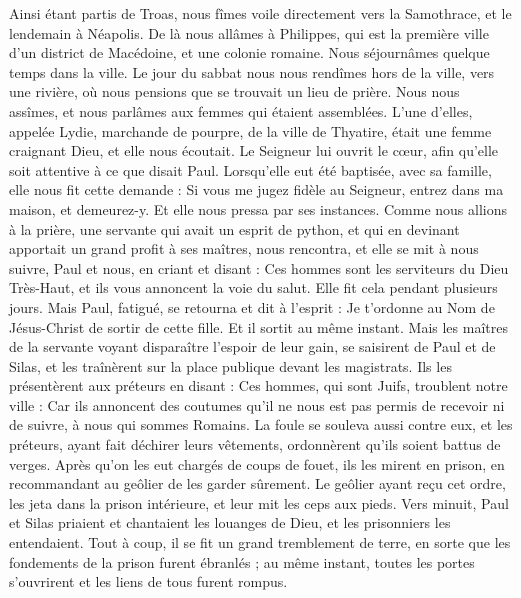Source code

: \begin{multicols}{2}
Ainsi étant partis de Troas, nous fîmes voile directement vers la Samothrace, et le lendemain à Néapolis.
De là nous allâmes à Philippes, qui est la première ville d’un district de Macédoine, et une colonie romaine. Nous séjournâmes quelque temps dans la ville.
Le jour du sabbat nous nous rendîmes hors de la ville, vers une rivière, où nous pensions que se trouvait un lieu de prière. Nous nous assîmes, et nous parlâmes aux femmes qui étaient assemblées.
L’une d’elles, appelée Lydie, marchande de pourpre, de la ville de Thyatire, était une femme craignant Dieu, et elle nous écoutait. Le Seigneur lui ouvrit le cœur, afin qu'elle soit attentive à ce que disait Paul.
Lorsqu’elle eut été baptisée, avec sa famille, elle nous fit cette demande : Si vous me jugez fidèle au Seigneur, entrez dans ma maison, et demeurez-y. Et elle nous pressa par ses instances.
Comme nous allions à la prière, une servante qui avait un esprit de python, et qui en devinant apportait un grand profit à ses maîtres, nous rencontra,
et elle se mit à nous suivre, Paul et nous, en criant et disant : Ces hommes sont les serviteurs du Dieu Très-Haut, et ils vous annoncent la voie du salut.
Elle fit cela pendant plusieurs jours. Mais Paul, fatigué, se retourna et dit à l'esprit : Je t’ordonne au Nom de Jésus-Christ de sortir de cette fille. Et il sortit au même instant.
Mais les maîtres de la servante voyant disparaître l’espoir de leur gain, se saisirent de Paul et de Silas, et les traînèrent sur la place publique devant les magistrats.
Ils les présentèrent aux préteurs en disant : Ces hommes, qui sont Juifs, troublent notre ville :
Car ils annoncent des coutumes qu'il ne nous est pas permis de recevoir ni de suivre, à nous qui sommes Romains.
La foule se souleva aussi contre eux, et les préteurs, ayant fait déchirer leurs vêtements, ordonnèrent qu'ils soient battus de verges.
Après qu’on les eut chargés de coups de fouet, ils les mirent en prison, en recommandant au geôlier de les garder sûrement.
Le geôlier ayant reçu cet ordre, les jeta dans la prison intérieure, et leur mit les ceps aux pieds.
Vers minuit, Paul et Silas priaient et chantaient les louanges de Dieu, et les prisonniers les entendaient.
Tout à coup, il se fit un grand tremblement de terre, en sorte que les fondements de la prison furent ébranlés ; au même instant, toutes les portes s'ouvrirent et les liens de tous furent rompus.

\end{multicols}
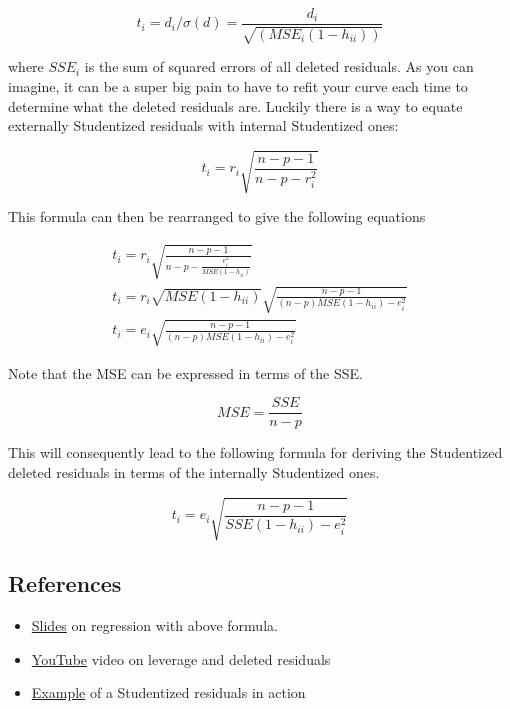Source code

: \documentclass{article}
\begin{document}
\begin{equation}
t_i = d_i/\sigma(d)=\frac{d_i}{\sqrt{(MSE_i(1-h_{ii}))}}
\end{equation}

where $SSE_i$ is the sum of squared errors of all deleted residuals. As you can imagine, it can be a super big pain to have to refit your curve each time to determine what the deleted residuals are. Luckily there is a way to equate externally Studentized residuals with internal Studentized ones:

\begin{equation}
t_i = r_i \sqrt{\frac{n-p-1}{n-p-r_i^2}}
\end{equation}

This formula can then be rearranged to give the following equations

\begin{gather*}
t_i = r_i \sqrt{\frac{n-p-1}{n-p- \frac{e_i^2}{MSE(1-h_{ii})}}}\\
t_i = r_i\sqrt{MSE(1-h_{ii})} \sqrt{\frac{n-p-1}{(n-p)MSE(1-h_{ii})- e_i^2}}\\
t_i = e_i \sqrt{\frac{n-p-1}{(n-p)MSE(1-h_{ii})- e_i^2}}
\end{gather*}

Note that the MSE can be expressed in terms of the SSE. 

\begin{equation}
	MSE = \frac{SSE}{n-p}
\end{equation}

This will consequently lead to the following formula for deriving the Studentized deleted residuals in terms of the internally Studentized ones. 

\begin{equation}
	t_i = e_i \sqrt{\frac{n-p-1}{SSE(1-h_{ii})- e_i^2}}
\end{equation}

\subsection{References}
\begin{itemize}
	\item \href{https://www.stat.purdue.edu/~ghobbs/STAT\_512/Lecture\_Notes/Regression/Topic\_17.pdf}{Slides} on regression with above formula.
	\item \href{https://www.youtube.com/watch?v=ZV6OfGgroc0}{YouTube} video on leverage and deleted residuals
	\item \href{ttps://online.stat.psu.edu/stat501/lesson/11/11.4#:~:text=Studentized%20deleted%20residuals%20(or%20externally%20studentized%20residuals)&text=That%20is%2C%20a%20studentized%20deleted,standard%20deviation%20(first%20formula)}{Example} of a Studentized residuals in action		
\end{itemize}
\end{document}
=-=-=
*What to work on*. Search the entries above for the word "servante", and copy every line where it occurs.

*Your solution*.
Comme nous allions à la prière, une servante qui avait un esprit de python, et qui en devinant apportait un grand profit à ses maîtres, nous rencontra,
Mais les maîtres de la servante voyant disparaître l’espoir de leur gain, se saisirent de Paul et de Silas, et les traînèrent sur la place publique devant les magistrats.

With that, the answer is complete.